For larger fundraising projects you should put together a team to help you otherwise you will be stretched far too thin and stand a good chance of failing. The ideal team from a cost perspective is volunteer-based but you might have to occasionally hire someone especially if it’s for a specialized task that most people can’t do.
Many people dread being asked to volunteer and do so begrudgingly but you will be surprised at how many people you ask will be more than happy to “roll up their sleeves” and pitch in for no other reason than to help out a good cause.
The best people to approach in building your fundraising team should be individuals or groups that are sympathetic to your cause. Example: Parents with players on the football team have a vested interest in helping the team get new uniforms.
Others are just naturally giving in their time and are usually involved in several projects at once. If you can land one of these types of go-getters on your team they often have the drive and ambition of several volunteers.
To find volunteers just use common sense. Try the people that are tied to the cause first and build from there. You might consider placing ads in your local grocery stores if they have free Community Bulletin Boards in the entrance and exits. Another idea is to approach your local paper and see if they will donate a small ad for you to use to find help.
Talk to your prospective volunteers and tell them exactly what you are trying to accomplish and what you would expect from them in terms of time and effort. It’s a good idea to have some type of fundraising plan drawn up that you can show them as this not only shows that you are organized and serious but they will also be better able to see how the time and skill requirements fits into their schedules and abilities.
Training should be done by you or someone that knows the exact role the volunteer will be performing and you want to be sure to thoroughly go over any tasks and duties they will be performing so there are no misunderstandings later on. Be careful to not talk down to them or lecture them. Remember, they are giving you one of their most precious resources, their time, so respect that and them as a person and you will go far.
It is important to match the task with the person when making job assignments. You probably wouldn’t want someone who is an expert in selling to stuff envelopes when they would be more valuable and happy working the phones trying to solicit donors.
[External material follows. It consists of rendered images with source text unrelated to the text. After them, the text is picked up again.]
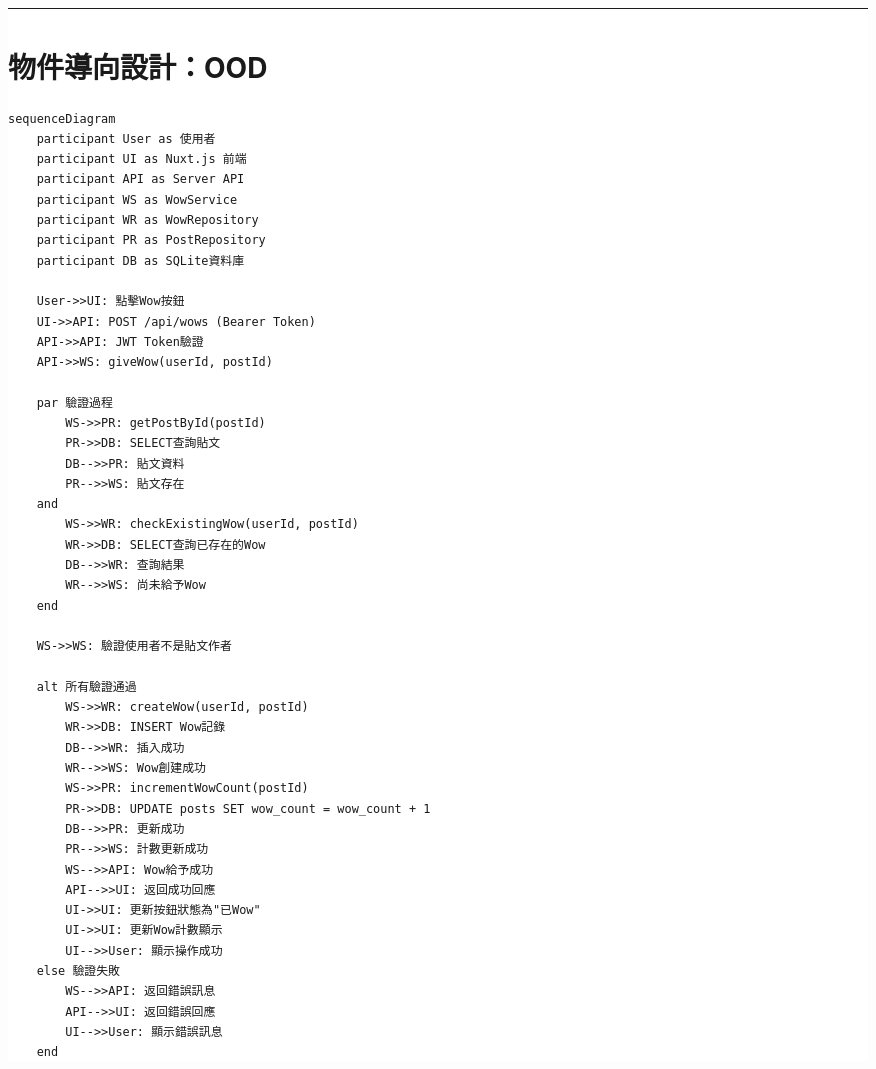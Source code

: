 
</div>

---

# 物件導向設計：OOD


<div class="w-[440px]">

```mermaid
sequenceDiagram
    participant User as 使用者
    participant UI as Nuxt.js 前端
    participant API as Server API
    participant WS as WowService
    participant WR as WowRepository
    participant PR as PostRepository
    participant DB as SQLite資料庫

    User->>UI: 點擊Wow按鈕
    UI->>API: POST /api/wows (Bearer Token)
    API->>API: JWT Token驗證
    API->>WS: giveWow(userId, postId)
    
    par 驗證過程
        WS->>PR: getPostById(postId)
        PR->>DB: SELECT查詢貼文
        DB-->>PR: 貼文資料
        PR-->>WS: 貼文存在
    and
        WS->>WR: checkExistingWow(userId, postId)
        WR->>DB: SELECT查詢已存在的Wow
        DB-->>WR: 查詢結果
        WR-->>WS: 尚未給予Wow
    end
    
    WS->>WS: 驗證使用者不是貼文作者
    
    alt 所有驗證通過
        WS->>WR: createWow(userId, postId)
        WR->>DB: INSERT Wow記錄
        DB-->>WR: 插入成功
        WR-->>WS: Wow創建成功
        WS->>PR: incrementWowCount(postId)
        PR->>DB: UPDATE posts SET wow_count = wow_count + 1
        DB-->>PR: 更新成功
        PR-->>WS: 計數更新成功
        WS-->>API: Wow給予成功
        API-->>UI: 返回成功回應
        UI->>UI: 更新按鈕狀態為"已Wow"
        UI->>UI: 更新Wow計數顯示
        UI-->>User: 顯示操作成功
    else 驗證失敗
        WS-->>API: 返回錯誤訊息
        API-->>UI: 返回錯誤回應
        UI-->>User: 顯示錯誤訊息
    end
```
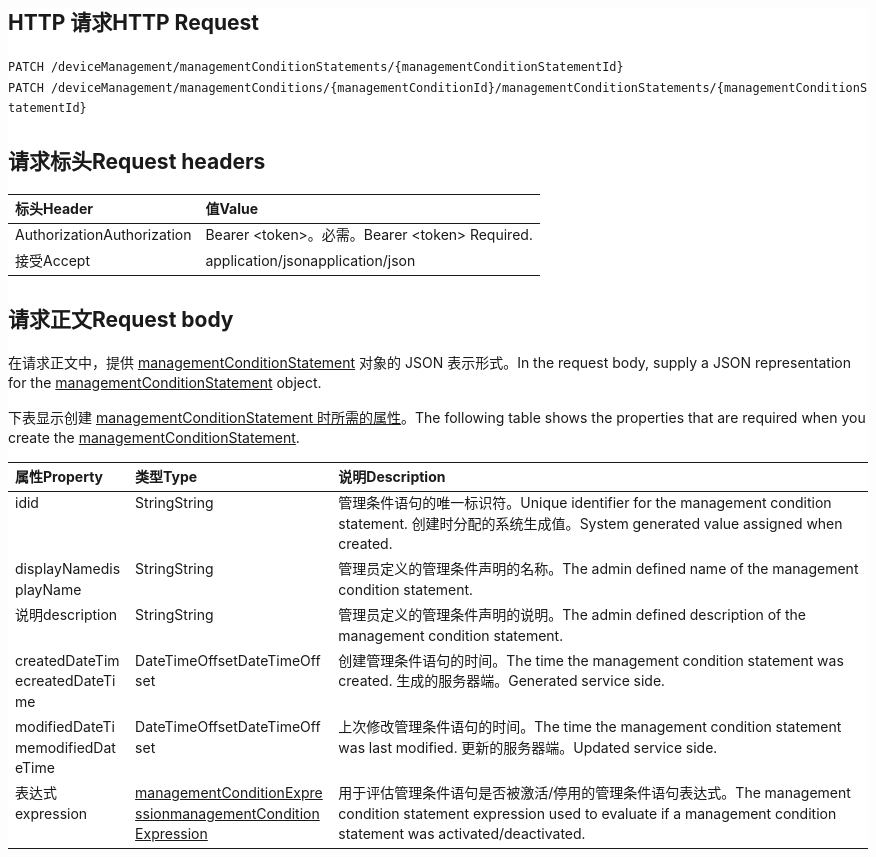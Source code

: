 ## <a name="http-request"></a><span data-ttu-id="d8184-119">HTTP 请求</span><span class="sxs-lookup"><span data-stu-id="d8184-119">HTTP Request</span></span>

``` http
PATCH /deviceManagement/managementConditionStatements/{managementConditionStatementId}
PATCH /deviceManagement/managementConditions/{managementConditionId}/managementConditionStatements/{managementConditionStatementId}
```

## <a name="request-headers"></a><span data-ttu-id="d8184-120">请求标头</span><span class="sxs-lookup"><span data-stu-id="d8184-120">Request headers</span></span>
|<span data-ttu-id="d8184-121">标头</span><span class="sxs-lookup"><span data-stu-id="d8184-121">Header</span></span>|<span data-ttu-id="d8184-122">值</span><span class="sxs-lookup"><span data-stu-id="d8184-122">Value</span></span>|
|:---|:---|
|<span data-ttu-id="d8184-123">Authorization</span><span class="sxs-lookup"><span data-stu-id="d8184-123">Authorization</span></span>|<span data-ttu-id="d8184-124">Bearer &lt;token&gt;。必需。</span><span class="sxs-lookup"><span data-stu-id="d8184-124">Bearer &lt;token&gt; Required.</span></span>|
|<span data-ttu-id="d8184-125">接受</span><span class="sxs-lookup"><span data-stu-id="d8184-125">Accept</span></span>|<span data-ttu-id="d8184-126">application/json</span><span class="sxs-lookup"><span data-stu-id="d8184-126">application/json</span></span>|

## <a name="request-body"></a><span data-ttu-id="d8184-127">请求正文</span><span class="sxs-lookup"><span data-stu-id="d8184-127">Request body</span></span>
<span data-ttu-id="d8184-128">在请求正文中，提供 [managementConditionStatement](../resources/intune-fencing-managementconditionstatement.md) 对象的 JSON 表示形式。</span><span class="sxs-lookup"><span data-stu-id="d8184-128">In the request body, supply a JSON representation for the [managementConditionStatement](../resources/intune-fencing-managementconditionstatement.md) object.</span></span>

<span data-ttu-id="d8184-129">下表显示创建 [managementConditionStatement 时所需的属性](../resources/intune-fencing-managementconditionstatement.md)。</span><span class="sxs-lookup"><span data-stu-id="d8184-129">The following table shows the properties that are required when you create the [managementConditionStatement](../resources/intune-fencing-managementconditionstatement.md).</span></span>

|<span data-ttu-id="d8184-130">属性</span><span class="sxs-lookup"><span data-stu-id="d8184-130">Property</span></span>|<span data-ttu-id="d8184-131">类型</span><span class="sxs-lookup"><span data-stu-id="d8184-131">Type</span></span>|<span data-ttu-id="d8184-132">说明</span><span class="sxs-lookup"><span data-stu-id="d8184-132">Description</span></span>|
|:---|:---|:---|
|<span data-ttu-id="d8184-133">id</span><span class="sxs-lookup"><span data-stu-id="d8184-133">id</span></span>|<span data-ttu-id="d8184-134">String</span><span class="sxs-lookup"><span data-stu-id="d8184-134">String</span></span>|<span data-ttu-id="d8184-135">管理条件语句的唯一标识符。</span><span class="sxs-lookup"><span data-stu-id="d8184-135">Unique identifier for the management condition statement.</span></span> <span data-ttu-id="d8184-136">创建时分配的系统生成值。</span><span class="sxs-lookup"><span data-stu-id="d8184-136">System generated value assigned when created.</span></span>|
|<span data-ttu-id="d8184-137">displayName</span><span class="sxs-lookup"><span data-stu-id="d8184-137">displayName</span></span>|<span data-ttu-id="d8184-138">String</span><span class="sxs-lookup"><span data-stu-id="d8184-138">String</span></span>|<span data-ttu-id="d8184-139">管理员定义的管理条件声明的名称。</span><span class="sxs-lookup"><span data-stu-id="d8184-139">The admin defined name of the management condition statement.</span></span>|
|<span data-ttu-id="d8184-140">说明</span><span class="sxs-lookup"><span data-stu-id="d8184-140">description</span></span>|<span data-ttu-id="d8184-141">String</span><span class="sxs-lookup"><span data-stu-id="d8184-141">String</span></span>|<span data-ttu-id="d8184-142">管理员定义的管理条件声明的说明。</span><span class="sxs-lookup"><span data-stu-id="d8184-142">The admin defined description of the management condition statement.</span></span>|
|<span data-ttu-id="d8184-143">createdDateTime</span><span class="sxs-lookup"><span data-stu-id="d8184-143">createdDateTime</span></span>|<span data-ttu-id="d8184-144">DateTimeOffset</span><span class="sxs-lookup"><span data-stu-id="d8184-144">DateTimeOffset</span></span>|<span data-ttu-id="d8184-145">创建管理条件语句的时间。</span><span class="sxs-lookup"><span data-stu-id="d8184-145">The time the management condition statement was created.</span></span> <span data-ttu-id="d8184-146">生成的服务器端。</span><span class="sxs-lookup"><span data-stu-id="d8184-146">Generated service side.</span></span>|
|<span data-ttu-id="d8184-147">modifiedDateTime</span><span class="sxs-lookup"><span data-stu-id="d8184-147">modifiedDateTime</span></span>|<span data-ttu-id="d8184-148">DateTimeOffset</span><span class="sxs-lookup"><span data-stu-id="d8184-148">DateTimeOffset</span></span>|<span data-ttu-id="d8184-149">上次修改管理条件语句的时间。</span><span class="sxs-lookup"><span data-stu-id="d8184-149">The time the management condition statement was last modified.</span></span> <span data-ttu-id="d8184-150">更新的服务器端。</span><span class="sxs-lookup"><span data-stu-id="d8184-150">Updated service side.</span></span>|
|<span data-ttu-id="d8184-151">表达式</span><span class="sxs-lookup"><span data-stu-id="d8184-151">expression</span></span>|[<span data-ttu-id="d8184-152">managementConditionExpression</span><span class="sxs-lookup"><span data-stu-id="d8184-152">managementConditionExpression</span></span>](../resources/intune-fencing-managementconditionexpression.md)|<span data-ttu-id="d8184-153">用于评估管理条件语句是否被激活/停用的管理条件语句表达式。</span><span class="sxs-lookup"><span data-stu-id="d8184-153">The management condition statement expression used to evaluate if a management condition statement was activated/deactivated.</span></span>|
If you are working from an office environment be sure and make it as pleasant and comfortable a place as you can. Easy access to snacks and drinks (maybe provided free by a generous donor?) should be available and any other creature comforts you can add will be most welcome.
If it’s a long project you might want to consider some type of event for reaching a milestone. This would of course depend on your budget but it could be something as simple as bringing in pizza to celebrate.
Always keep an eye out for overwork and stress. People that have volunteered want to help you so respect them and if it looks like they are being overwhelmed it’s time to bring in some more help. The key idea is to keep them happy and wanting to continue to help rather than feeling like they are stuck because they are too polite to quit.
Be sure and give praise and say thanks often to each and everyone of your volunteers. Let them know how appreciative you are of their help.
Keep an eye out for any personality conflicts and work swiftly to resolve them. This might be something solved easily like relocating someone to another part of the office or it might mean asking the person to leave. Don’t be afraid to do this if you have to because you ultimately are responsible for the group as a whole and the success of the project falls on your shoulders. Be a leader!
Follow these simple steps, communicate frequently, respect and thank your team often and you will find that your fundraiser will be a great success!